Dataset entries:
++++++++
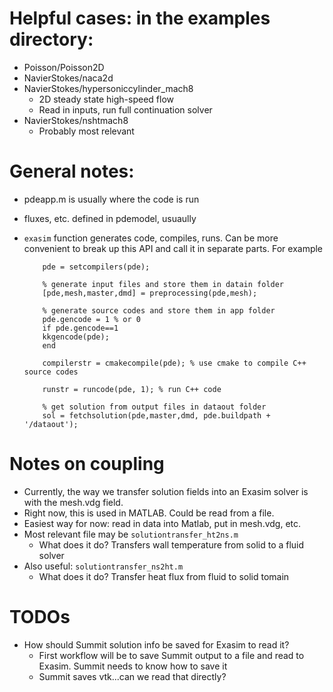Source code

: # Helpful cases: in the examples directory:
- Poisson/Poisson2D
- NavierStokes/naca2d
- NavierStokes/hypersoniccylinder_mach8
  - 2D steady state high-speed flow
  - Read in inputs, run full continuation solver
- NavierStokes/nshtmach8
  - Probably most relevant

# General notes: 
- pdeapp.m is usually where the code is run
- fluxes, etc. defined in pdemodel, usuaully
- `exasim` function generates code, compiles, runs. Can be more convenient to break up this API and call it in separate parts. For example
    
    ```
        pde = setcompilers(pde);       
        
        % generate input files and store them in datain folder
        [pde,mesh,master,dmd] = preprocessing(pde,mesh);

        % generate source codes and store them in app folder
        pde.gencode = 1 % or 0
        if pde.gencode==1
        kkgencode(pde);
        end
        
        compilerstr = cmakecompile(pde); % use cmake to compile C++ source codes 
        
        runstr = runcode(pde, 1); % run C++ code

        % get solution from output files in dataout folder
        sol = fetchsolution(pde,master,dmd, pde.buildpath + '/dataout');
    ```

# Notes on coupling
- Currently, the way we transfer solution fields into an Exasim solver is with the mesh.vdg field. 
- Right now, this is used in MATLAB. Could be read from a file. 
- Easiest way for now: read in data into Matlab, put in mesh.vdg, etc.
- Most relevant file may be `solutiontransfer_ht2ns.m`
  - What does it do? Transfers wall temperature from solid to a fluid solver
- Also useful: `solutiontransfer_ns2ht.m`
  - What does it do? Transfer heat flux from fluid to solid tomain

# TODOs
- How should Summit solution info be saved for Exasim to read it?  
  - First workflow will be to save Summit output to a file and read to Exasim. Summit needs to know how to save it 
  - Summit saves vtk...can we read that directly?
++++++++
◆ TRY IT ◆
Show all lines from the records above where the word "Summit" occurs.

◆ ANSWER AREA ◆
- How should Summit solution info be saved for Exasim to read it?  
  - First workflow will be to save Summit output to a file and read to Exasim. Summit needs to know how to save it 
  - Summit saves vtk...can we read that directly?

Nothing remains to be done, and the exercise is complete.